Ingredients: 2 pounds of grass carp, 2 bowls of water (about 500 ml or so), 5 mushrooms, a section of lotus root, a handful of millet peppercorns, Hangzhou peppercorns 5, 8 slices of ginger, a small piece of cilantro, Hanyuan peppercorns 6g, pepper 6g, 3 slices of incense leaves, a handful of dried Chantian, Pixi Douban sauce 3 tablespoons, Wangjiadu Xiang pot base 20g, soy sauce 2 tablespoons of cooking wine 3 tablespoons, five-spice powder, salt, cooking oil 50g< /p>
1: Clean the fish, cut a shallow diagonal knife, wipe the fish dry with kitchen paper towel, marinate with salt, cooking wine and ginger for 20 minutes.

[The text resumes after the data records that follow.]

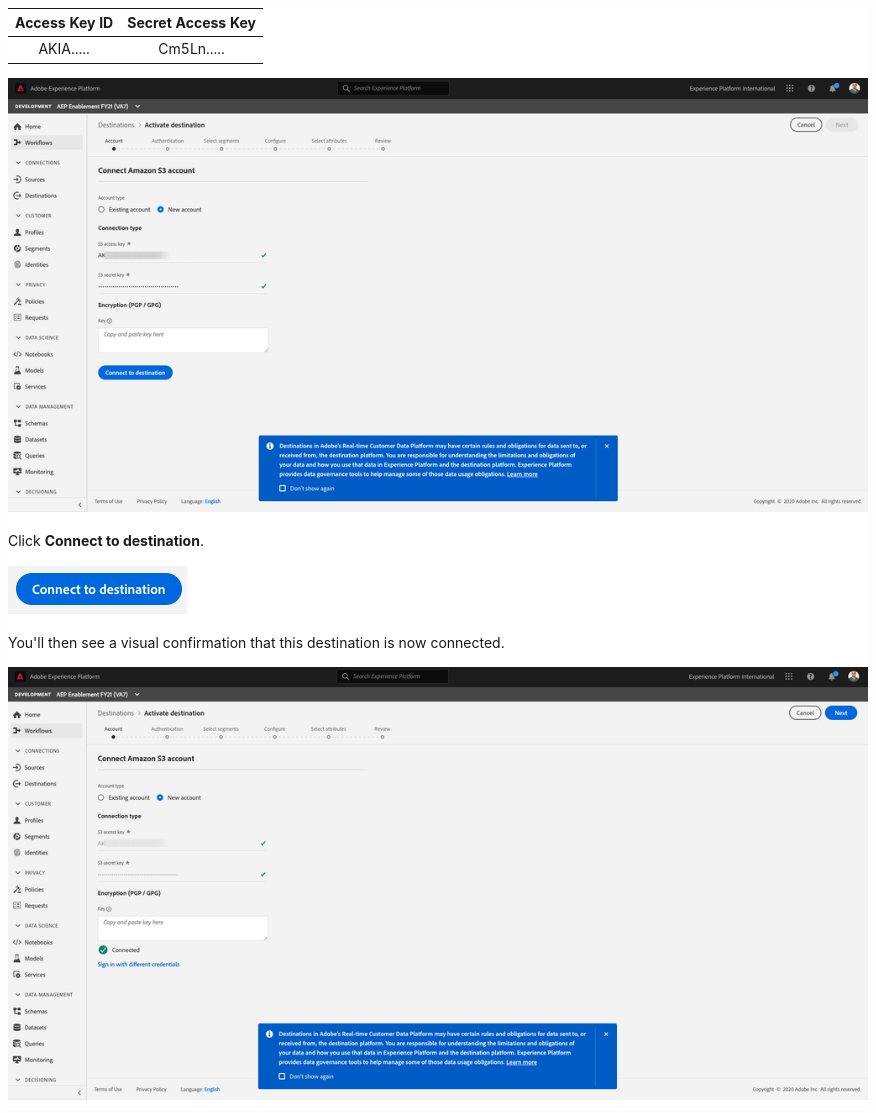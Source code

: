 | Access Key ID             | Secret Access Key             |
|:-----------------------:| :-----------------------:|
| AKIA..... |Cm5Ln.....|

![RTCDP](./images/rtcdpsfs3.png)

Click **Connect to destination**.

![RTCDP](./images/rtcdpsfs3connect.png)

You'll then see a visual confirmation that this destination is now connected.

![RTCDP](./images/rtcdpsfs3connected.png)
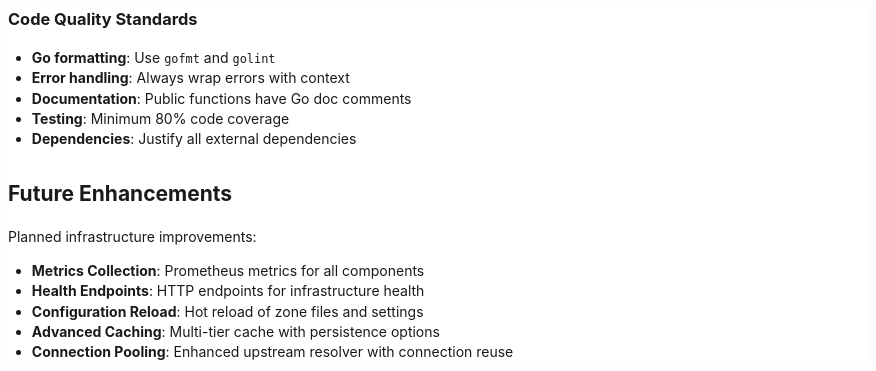 ### Code Quality Standards
- **Go formatting**: Use `gofmt` and `golint`
- **Error handling**: Always wrap errors with context
- **Documentation**: Public functions have Go doc comments
- **Testing**: Minimum 80% code coverage
- **Dependencies**: Justify all external dependencies

## Future Enhancements

Planned infrastructure improvements:

- **Metrics Collection**: Prometheus metrics for all components
- **Health Endpoints**: HTTP endpoints for infrastructure health
- **Configuration Reload**: Hot reload of zone files and settings
- **Advanced Caching**: Multi-tier cache with persistence options
- **Connection Pooling**: Enhanced upstream resolver with connection reuse
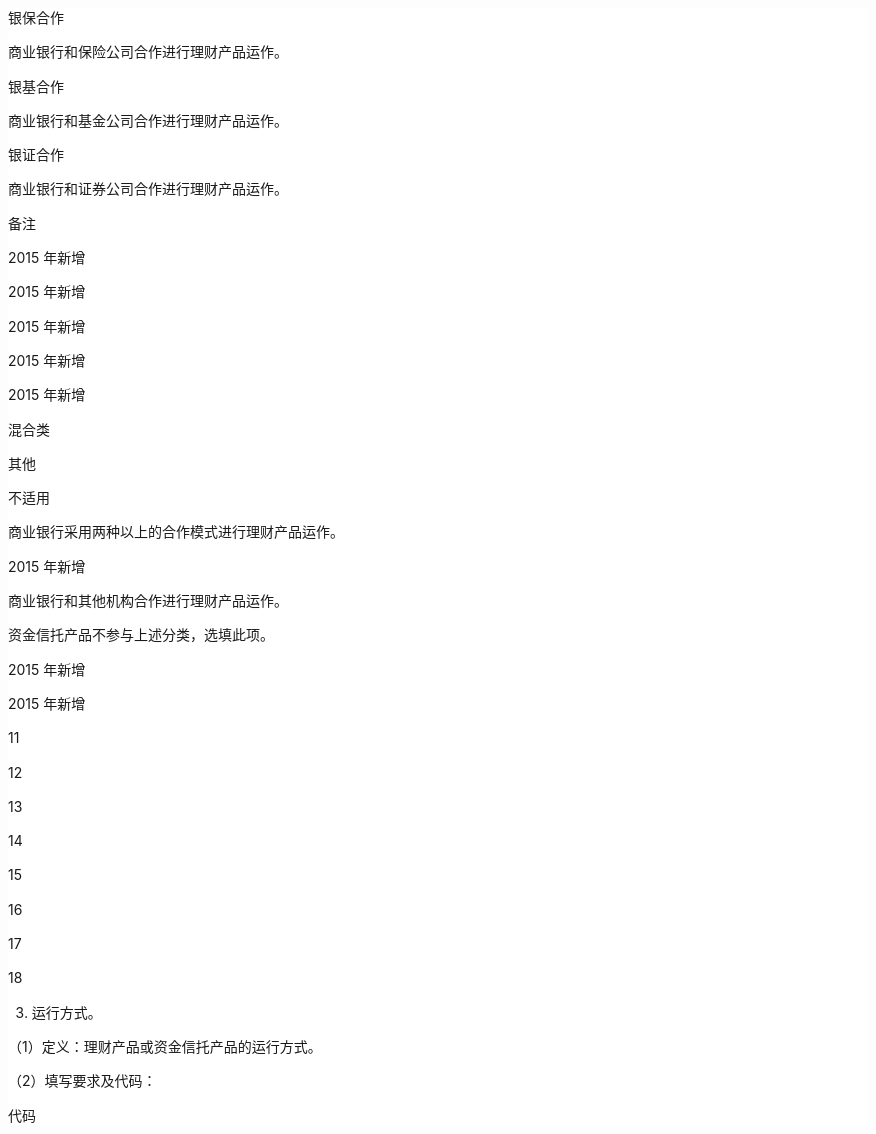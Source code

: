 银保合作

商业银行和保险公司合作进行理财产品运作。

银基合作

商业银行和基金公司合作进行理财产品运作。

银证合作

商业银行和证券公司合作进行理财产品运作。

备注

2015 年新增

2015 年新增

2015 年新增

2015 年新增

2015 年新增

混合类

其他

不适用

商业银行采用两种以上的合作模式进行理财产品运作。

2015 年新增

商业银行和其他机构合作进行理财产品运作。

资金信托产品不参与上述分类，选填此项。

2015 年新增

2015 年新增

11

12

13

14

15

16

17

18

3. 运行方式。

（1）定义：理财产品或资金信托产品的运行方式。

（2）填写要求及代码：

代码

2, fish all over the body wipe five spice powder, brush a little oil.
3, into the preheated oven, the first baking: lower middle oven (or middle) 210 degrees upper and lower heat for 20 minutes.

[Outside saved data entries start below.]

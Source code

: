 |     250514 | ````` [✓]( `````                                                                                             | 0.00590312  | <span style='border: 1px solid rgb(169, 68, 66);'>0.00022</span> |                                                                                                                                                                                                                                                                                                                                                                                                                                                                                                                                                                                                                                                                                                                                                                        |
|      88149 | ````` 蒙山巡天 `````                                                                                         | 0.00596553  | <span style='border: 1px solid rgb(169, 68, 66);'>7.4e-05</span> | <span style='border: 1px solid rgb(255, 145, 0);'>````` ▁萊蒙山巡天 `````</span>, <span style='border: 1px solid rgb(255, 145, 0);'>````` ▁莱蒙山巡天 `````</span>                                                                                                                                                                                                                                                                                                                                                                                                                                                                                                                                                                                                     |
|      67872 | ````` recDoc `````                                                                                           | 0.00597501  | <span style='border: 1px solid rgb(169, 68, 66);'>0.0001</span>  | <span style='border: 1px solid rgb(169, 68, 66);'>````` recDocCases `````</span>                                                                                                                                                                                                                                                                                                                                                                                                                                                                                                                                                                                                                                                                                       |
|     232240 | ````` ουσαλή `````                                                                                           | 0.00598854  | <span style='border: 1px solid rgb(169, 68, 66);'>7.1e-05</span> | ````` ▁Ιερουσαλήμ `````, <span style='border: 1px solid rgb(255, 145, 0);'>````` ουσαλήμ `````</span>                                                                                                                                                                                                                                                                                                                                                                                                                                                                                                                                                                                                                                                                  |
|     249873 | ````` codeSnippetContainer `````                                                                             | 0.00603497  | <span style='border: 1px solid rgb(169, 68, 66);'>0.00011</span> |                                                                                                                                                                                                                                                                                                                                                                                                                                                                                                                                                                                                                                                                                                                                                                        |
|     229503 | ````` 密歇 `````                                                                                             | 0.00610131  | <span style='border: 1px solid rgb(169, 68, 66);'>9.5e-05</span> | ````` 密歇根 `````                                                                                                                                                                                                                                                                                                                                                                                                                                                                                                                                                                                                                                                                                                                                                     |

4: While the fish is baking, prepare the side dishes (cut the mushrooms into pieces, slice the lotus root, slice the bell peppers, cut the bell peppers into circles, and chop the cilantro).
5, brush the fish leftover oil poured into the pot, small fire sauté peppercorns, pepper, pepper, sesame leaves, out of the flavor.
6, add dry asahi peppers, continue to stir-fry small fire flavor.
7, in turn under the PI County bean paste, commercially available base, soy sauce, salt stir fry.
8, into the side dishes mushrooms, lotus root slices stir-fry; pour the water boiled over high heat, turn on low heat (side dishes about 7-8 mature).
9, the first baked fish, tear off the tinfoil into the baking dish.
10: Pour in all the ingredients in the pan (all the ingredients in step 8).
11, put into the oven, the second time: the middle of the oven 210 degrees upper and lower heat for 8 minutes.
12, out of the oven, sprinkle chopped parsley, open the induction cooker to continue to heat, open to eat.